Thank you for the response. Are those wheels on the bottom of the illustrated case? No wonder you didn't toss it out. Certainly looks like a dead stop to the length of a PSU, and how. How did you firmly mount your over long power supply? It looks like the PSU mounting screw spots had to be cut out of the way.

cloasters 8th October, 2015 04:58 AM

Thanks for your help, guys! Looks like the standard place for a PSU has become the bottom rear of ATX cases as well. Kinda makes sense, installing them into the top rear of the case made the case top heavy, that's for sure. So, the PSU's fan is now supposed to exhaust out of the bottom of the case. Is this a true story?

Gizmo 9th October, 2015 12:57 AM

AKAIK, the idea is to have the PSU fan pull air from inside the case and exhaust out the back; at least, that's the way all the systems I've built have worked.
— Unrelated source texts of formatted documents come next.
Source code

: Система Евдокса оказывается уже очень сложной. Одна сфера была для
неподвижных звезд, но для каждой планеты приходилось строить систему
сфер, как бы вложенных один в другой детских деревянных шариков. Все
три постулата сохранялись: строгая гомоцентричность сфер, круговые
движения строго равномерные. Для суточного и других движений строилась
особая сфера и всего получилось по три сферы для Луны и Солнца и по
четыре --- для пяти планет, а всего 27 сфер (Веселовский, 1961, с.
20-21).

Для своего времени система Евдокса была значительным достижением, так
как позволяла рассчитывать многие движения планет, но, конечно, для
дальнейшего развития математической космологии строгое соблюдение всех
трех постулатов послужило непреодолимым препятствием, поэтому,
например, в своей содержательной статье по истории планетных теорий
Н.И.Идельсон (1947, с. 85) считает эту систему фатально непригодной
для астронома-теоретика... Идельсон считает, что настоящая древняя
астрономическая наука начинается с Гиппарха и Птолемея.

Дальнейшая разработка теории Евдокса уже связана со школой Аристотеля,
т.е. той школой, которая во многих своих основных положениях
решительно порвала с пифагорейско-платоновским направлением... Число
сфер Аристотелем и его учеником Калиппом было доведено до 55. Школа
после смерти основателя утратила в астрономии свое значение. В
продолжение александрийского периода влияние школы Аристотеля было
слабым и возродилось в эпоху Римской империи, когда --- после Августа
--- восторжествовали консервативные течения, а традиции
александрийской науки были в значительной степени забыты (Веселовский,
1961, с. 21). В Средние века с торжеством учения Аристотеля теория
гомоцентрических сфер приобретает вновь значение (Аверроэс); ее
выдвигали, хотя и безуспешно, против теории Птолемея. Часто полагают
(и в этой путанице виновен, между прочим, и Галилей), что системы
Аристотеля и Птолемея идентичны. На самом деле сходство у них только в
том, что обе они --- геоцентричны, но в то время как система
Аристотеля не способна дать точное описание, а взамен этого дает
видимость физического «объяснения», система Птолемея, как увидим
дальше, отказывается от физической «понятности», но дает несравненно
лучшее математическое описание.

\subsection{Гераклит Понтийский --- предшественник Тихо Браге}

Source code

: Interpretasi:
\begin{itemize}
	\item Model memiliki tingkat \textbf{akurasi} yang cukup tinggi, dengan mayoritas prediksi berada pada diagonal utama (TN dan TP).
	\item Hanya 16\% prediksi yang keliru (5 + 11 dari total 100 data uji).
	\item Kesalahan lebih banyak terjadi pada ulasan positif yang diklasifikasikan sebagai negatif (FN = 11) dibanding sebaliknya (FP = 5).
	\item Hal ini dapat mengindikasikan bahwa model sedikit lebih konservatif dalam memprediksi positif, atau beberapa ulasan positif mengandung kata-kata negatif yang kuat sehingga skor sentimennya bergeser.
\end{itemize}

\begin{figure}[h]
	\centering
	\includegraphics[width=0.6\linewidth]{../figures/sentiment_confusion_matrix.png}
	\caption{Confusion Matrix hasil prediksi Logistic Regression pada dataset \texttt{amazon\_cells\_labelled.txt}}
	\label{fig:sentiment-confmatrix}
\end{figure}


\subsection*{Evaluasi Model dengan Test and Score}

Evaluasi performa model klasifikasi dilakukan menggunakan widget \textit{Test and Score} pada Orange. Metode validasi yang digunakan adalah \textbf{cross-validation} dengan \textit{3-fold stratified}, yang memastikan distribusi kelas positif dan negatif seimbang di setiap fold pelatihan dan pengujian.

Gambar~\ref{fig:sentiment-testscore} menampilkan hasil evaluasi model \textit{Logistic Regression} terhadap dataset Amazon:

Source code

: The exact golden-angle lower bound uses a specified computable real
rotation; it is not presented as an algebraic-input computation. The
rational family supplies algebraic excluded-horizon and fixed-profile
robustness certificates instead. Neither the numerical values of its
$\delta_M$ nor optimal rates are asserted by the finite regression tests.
Exhausting out the bottom seems....not a good plan.

cloasters 9th October, 2015 04:15 AM

It's been so long since I installed a power supply that I remember them exhausting out of the top of the PSU, I think, duuh. It'd be good to be wrong about that in the modren age. Thank you for the reply, Gizmo.

danrok 17th October, 2015 01:20 AM

Most older PSUs had a fan on the back, blowing out warm air.

Newer quality units tend to have a bigger fan on the top, drawing air in to the PSU. The air exits out of the back all the same.

Of course, some have a fan on top and at the back.

cloasters 17th October, 2015 04:53 AM

Well I'll be.. wth did Yosemite Sam use to say? I've been away from machine assembly for far too long, thank you very much for your assistance danrok plus Gizmo!